I like my online comics. It's very clear that I do, since I've built and revised the aggregate of my favorite online comics. If you like comedy, and you like words as big as your abstract concepts, you will read these comics.

Once in a while, however, these online comics come into conflict. I've recommended comics that have fallen flat upon the fallow fields of my friends. Similarly, friends have recommended comics that found no purchase in my own sere and inhospitable terrain. There's just no accounting for taste.

Now, however, I find that the comics themselves are at conflict. This is most worrisome: it's like one day you find that all the five-dollar bills in your wallet refuse to share space with the ten-dollar bills. What are you going to do? You can't walk around with just ones and twenties. And so it is with me: I love Dinosaur Comics and I love Saturday Morning Breakfast Cereal, and yet it happens that each has made recommendations of other comics, and these comics are in conflict.
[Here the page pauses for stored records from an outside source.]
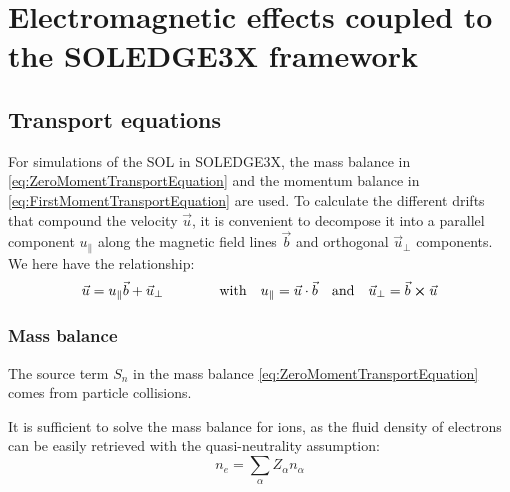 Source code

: \chapter{Electromagnetic effects coupled to the SOLEDGE3X framework}
\label{chap:SOLEDGE3X_framework}

\section{Transport equations}
\label{sec:S3X_equations}
For simulations of the SOL in SOLEDGE3X, the mass balance in \ref{eq:ZeroMomentTransportEquation} and the momentum balance in \ref{eq:FirstMomentTransportEquation} are used. To calculate the different drifts that compound the velocity $\vec{u}$, it is convenient to decompose it into a parallel component $u_\parallel$ along the magnetic field lines $\vec{b}$ and orthogonal $\vec{u}_\perp$ components. We here have the relationship:
\begin{equation}
	\label{eq:RelationPerpParallelVelocity}
	\vec{u} = u_\parallel \vec{b} + \vec{u}_\perp \qquad\qquad \text{with} \quad u_\parallel = \vec{u}\cdot\vec{b} \quad \text{and} \quad \vec{u}_\perp = \vec{b}\cross\vec{u}
\end{equation}

\subsection{Mass balance}
The source term $S_n$ in the mass balance \ref{eq:ZeroMomentTransportEquation} comes from particle collisions. 


It is sufficient to solve the mass balance for ions, as the fluid density of electrons can be easily retrieved with the quasi-neutrality assumption:
\begin{equation}
	n_e = \sum_{\alpha}Z_\alpha n_\alpha
\end{equation}

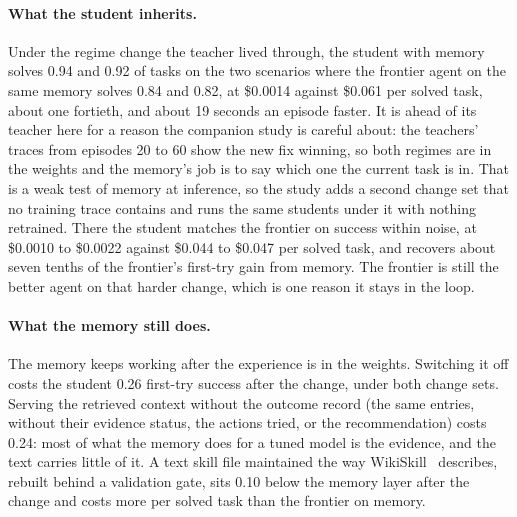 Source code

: \documentclass[11pt]{article}
\begin{document}
\paragraph{What the student inherits.} Under the regime change the teacher lived through, the
student with memory solves 0.94 and 0.92 of tasks on the two scenarios where the frontier agent
on the same memory solves 0.84 and 0.82, at \$0.0014 against \$0.061 per solved task, about one
fortieth, and about 19 seconds an episode faster. It is ahead of its teacher here for a reason
the companion study is careful about: the teachers' traces from episodes 20 to 60 show the new
fix winning, so both regimes are in the weights and the memory's job is to say which one the
current task is in. That is a weak test of memory at inference, so the study adds a second
change set that no training trace contains and runs the same students under it with nothing
retrained. There the student matches the frontier on success within noise, at \$0.0010 to
\$0.0022 against \$0.044 to \$0.047 per solved task, and recovers about seven tenths of the
frontier's first-try gain from memory. The frontier is still the better agent on that harder
change, which is one reason it stays in the loop.

\paragraph{What the memory still does.} The memory keeps working after the experience is in the
weights. Switching it off costs the student 0.26 first-try success after the change, under
both change sets. Serving the retrieved context without the outcome record (the same entries,
without their evidence status, the actions tried, or the recommendation) costs 0.24: most of
what the memory does for a tuned model is the evidence, and the text carries little of it. A
text skill file maintained the way WikiSkill~\cite{wikiskill} describes, rebuilt behind a
validation gate, sits 0.10 below the memory layer after the change and costs more per solved
task than the frontier on memory.
\end{document}
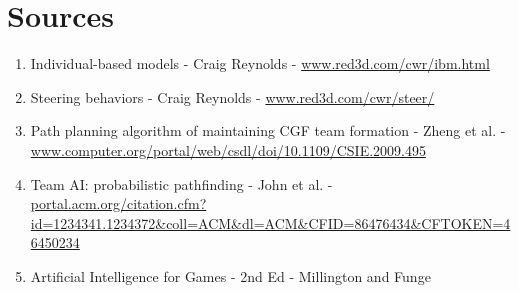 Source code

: \documentclass{article}
\begin{document}
\section {Sources}
\begin{enumerate}
\item Individual-based models - Craig Reynolds - \url{www.red3d.com/cwr/ibm.html}
\item Steering behaviors - Craig Reynolds - \url{www.red3d.com/cwr/steer/}
\item Path planning algorithm of maintaining CGF team formation - Zheng et al. - \url{www.computer.org/portal/web/csdl/doi/10.1109/CSIE.2009.495}
\item Team AI: probabilistic pathfinding - John et al. - \url{portal.acm.org/citation.cfm?id=1234341.1234372&coll=ACM&dl=ACM&CFID=86476434&CFTOKEN=46450234}
\item Artificial Intelligence for Games - 2nd Ed - Millington and Funge
\end{enumerate}
\end{document}
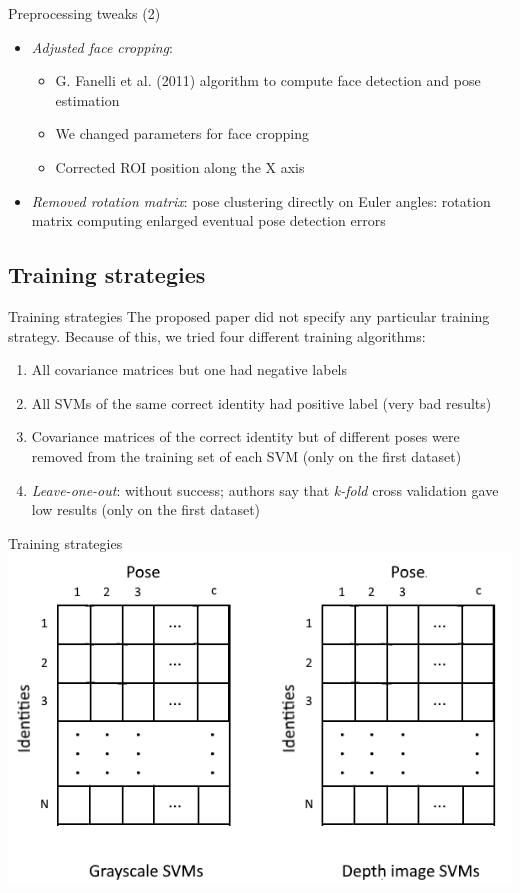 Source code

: \documentclass[unknownkeysallowed]{beamer}
\begin{document}
\begin{frame}{Preprocessing tweaks (2)}
	\begin{itemize}
		\item \textit{Adjusted face cropping}:
			\begin{itemize}
				\item G. Fanelli et al. (2011) algorithm to
					compute face detection and pose
					estimation
				\item We changed parameters for face cropping
				\item Corrected ROI position along the X
					axis
			\end{itemize}
		\item \textit{Removed rotation matrix}: pose clustering
			directly on Euler angles: rotation matrix computing
			enlarged eventual pose detection errors
	\end{itemize}
\end{frame}

\subsection{Training strategies}
\begin{frame}{Training strategies}
	The proposed paper did not specify any particular training strategy.
	Because of this, we tried four different training algorithms:
	\begin{enumerate}
		\item All covariance matrices but
			one had negative labels
		\item All SVMs of the same correct identity
			had positive label (very bad results)
		\item Covariance matrices of the correct identity but of
			different poses were removed from the training set of
			each SVM (only on the first dataset)
		\item \textit{Leave-one-out}: without
			success; authors say that \textit{k-fold} cross
			validation gave low results (only on the first dataset)
	\end{enumerate}
\end{frame}

\begin{frame}{Training strategies}
	\includegraphics[width=\linewidth]{svms}
\end{frame}
\end{document}
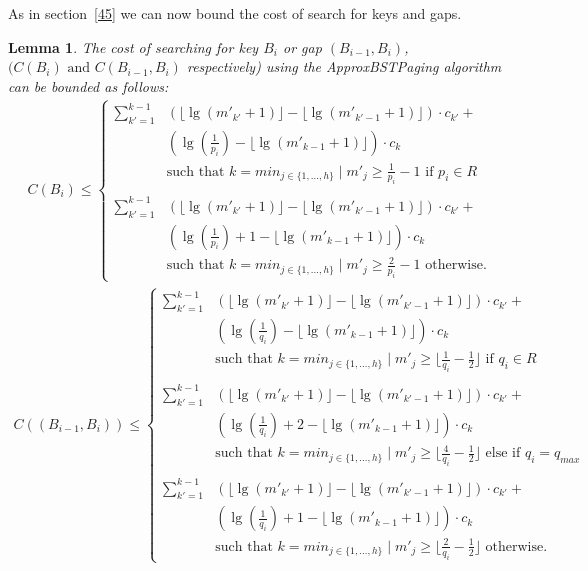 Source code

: \documentclass[letterpaper,12pt,titlepage,oneside,final]{book}
\theoremstyle{plain}
\newtheorem{lem}[thm]{Lemma}
\begin{document}
As in section~\ref{45} we can now bound the cost of search for keys and gaps.

\begin{lem} \label{ABSTExactLem}
The cost of searching for key $B_i$ or gap $(B_{i-1},B_i)$, $(C(B_i) \text{ and } C(B_{i-1},B_i)$ respectively) using the \textit{ApproxBSTPaging} algorithm can be bounded as follows: 
\begin{align*} 
C(B_i) \leq 
\begin{cases}
 \sum_{k'=1}^{k-1} &\left(\lfloor \lg(m'_{k'}+1) \rfloor - \lfloor \lg(m'_{k'-1}+1) \rfloor \right)\cdot c_{k'}+ \\
 &\left(\lg(\frac{1}{p_i}) - \lfloor \lg(m'_{k-1}+1) \rfloor \right)\cdot c_k\\
&\text{such that } k=min_{j \in \{1, ..., h\}} \mid m'_j \geq \frac{1}{p_i}-1 \text{ if } p_i \in R \\\\
 \sum_{k'=1}^{k-1} &\left(\lfloor \lg(m'_{k'}+1) \rfloor - \lfloor \lg(m'_{k'-1}+1) \rfloor \right)\cdot c_{k'}+ \\
 &\left(\lg(\frac{1}{p_i}) + 1 - \lfloor \lg(m'_{k-1}+1) \rfloor \right)\cdot c_k\\
&\text{such that } k=min_{j \in \{1, ..., h\}} \mid m'_j \geq \frac{2}{p_i}-1 \text{ otherwise.}  
\end{cases}
\end{align*}
\begin{align*}
C((B_{i-1},B_i)) \leq
\begin{cases}
 \sum_{k'=1}^{k-1} &\left(\lfloor \lg(m'_{k'}+1) \rfloor - \lfloor \lg(m'_{k'-1}+1) \rfloor \right)\cdot c_{k'}+ \\
 &\left(\lg(\frac{1}{q_i}) - \lfloor \lg(m'_{k-1}+1) \rfloor \right)\cdot c_k\\
&\text{such that } k=min_{j \in \{1, ..., h\}} \mid m'_j \geq \lfloor \frac{1}{q_i}-\frac{1}{2} \rfloor \text{ if } q_i \in R  \\\\
  \sum_{k'=1}^{k-1} &\left(\lfloor \lg(m'_{k'}+1) \rfloor - \lfloor \lg(m'_{k'-1}+1) \rfloor \right)\cdot c_{k'}+ \\
 &\left(\lg(\frac{1}{q_i}) + 2 - \lfloor \lg(m'_{k-1}+1) \rfloor \right)\cdot c_k\\
&\text{such that } k=min_{j \in \{1, ..., h\}} \mid m'_j \geq \lfloor \frac{4}{q_i}-\frac{1}{2} \rfloor \text{ else if } q_i = q_{max}  \\\\
 \sum_{k'=1}^{k-1} &\left(\lfloor \lg(m'_{k'}+1) \rfloor - \lfloor \lg(m'_{k'-1}+1) \rfloor \right)\cdot c_{k'}+ \\
 &\left(\lg(\frac{1}{q_i})+1 - \lfloor \lg(m'_{k-1}+1) \rfloor \right)\cdot c_k\\
&\text{such that } k=min_{j \in \{1, ..., h\}} \mid m'_j \geq \lfloor \frac{2}{q_i}-\frac{1}{2} \rfloor \text{ otherwise.}
\end{cases}
\end{align*}
\end{lem}
\end{document}
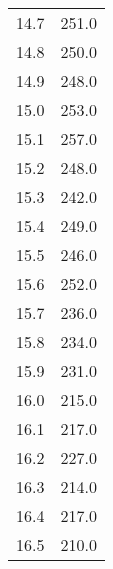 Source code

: \begin{table}
{\begin{tabular}{S S}
        14.7 & 251.0 \\
        14.8 & 250.0 \\
        14.9 & 248.0 \\
        15.0 & 253.0 \\
        15.1 & 257.0 \\
        15.2 & 248.0 \\
        15.3 & 242.0 \\
        15.4 & 249.0 \\
        15.5 & 246.0 \\
        15.6 & 252.0 \\
        15.7 & 236.0 \\
        15.8 & 234.0 \\
        15.9 & 231.0 \\
        16.0 & 215.0 \\
        16.1 & 217.0 \\
        16.2 & 227.0 \\
        16.3 & 214.0 \\
        16.4 & 217.0 \\
        16.5 & 210.0 \\
        \bottomrule
    \end{tabular}
    }
\end{table}
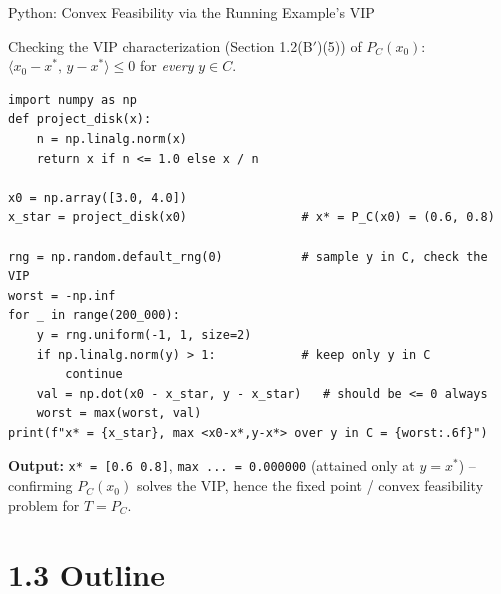 \documentclass[aspectratio=169,10pt]{beamer}
\begin{document}
\begin{frame}[fragile]{Python: Convex Feasibility via the Running Example's VIP}

Checking the VIP characterization (Section 1.2(B$'$)(5)) of $P_C(x_0)$:
$\langle x_0-x^*,\,y-x^*\rangle\le 0$ for \emph{every} $y\in C$.

\begin{lstlisting}
import numpy as np
def project_disk(x):
    n = np.linalg.norm(x)
    return x if n <= 1.0 else x / n

x0 = np.array([3.0, 4.0])
x_star = project_disk(x0)                # x* = P_C(x0) = (0.6, 0.8)

rng = np.random.default_rng(0)           # sample y in C, check the VIP
worst = -np.inf
for _ in range(200_000):
    y = rng.uniform(-1, 1, size=2)
    if np.linalg.norm(y) > 1:            # keep only y in C
        continue
    val = np.dot(x0 - x_star, y - x_star)   # should be <= 0 always
    worst = max(worst, val)
print(f"x* = {x_star}, max <x0-x*,y-x*> over y in C = {worst:.6f}")
\end{lstlisting}

\medskip
\textbf{Output:} \texttt{x* = [0.6 0.8]}, \texttt{max ... = 0.000000}
(attained only at $y=x^*$) -- confirming $P_C(x_0)$ solves the VIP, hence
the fixed point / convex feasibility problem for $T=P_C$.

\end{frame}

\section{1.3 Outline}
\end{document}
SMBC recommended Snowflakes, and Snowflakes is fucking stupid. It is stupid and lame with inadequate art and terrible writing to underscore a depleted sense of humor. It relies on vague and misremembered cultural reference for the bulk of its patois. People don't want that, that isn't what attracts attention: people want fresh, new humor! (Nothing older than 1979.) If you rely on referential material too much, you just attract a bunch of pasty and obese fanboys killing time between sci-fi conventions. Also, you can't leap into the middle of it but have to go all the way to the beginning just so these stupid, unlikeable characters begin to make sense. There is no kickback, and there is no reward.

On the other hand, Dinosaur Comics has recommended MS Paint Adventures and it freakin' blew my mind. Ryan North, author of Dinosaur Comics, says it's the ending episode of a certain storyline, but you can watch it by itself and appreciate the artwork, the craft, the skill, the vision that went into it. You can watch it again and again and sit in awe!

Now, it's just my luck that the author of Snowflakes will trackback to this post and see my alcohol-fueled invective and be a little hurt. It hurts more when your critics know big words; it's easy to shrug off "OMG ur t3h sux0rz." He might even comment self-pityingly and request further elucidation as to what it is that puts me off, or diffidently assert his indifference to my condemnation. I've been through this before a few times, a surprising amount of times.

But the guy I admire: he will never see this post. He has better things to do. He's working on his next fever-dream, compelling it into being. He's busy working on his art, while the slightly insufficient guy is busy looking at who's looking at him and estimating how much love there is for him. The artist I admire has better things to do.

I illustrated this conflict for my wife. I showed her the source comics (which I love) and their references (one that sucked and one that ruled), and she said, "There's no accounting for taste."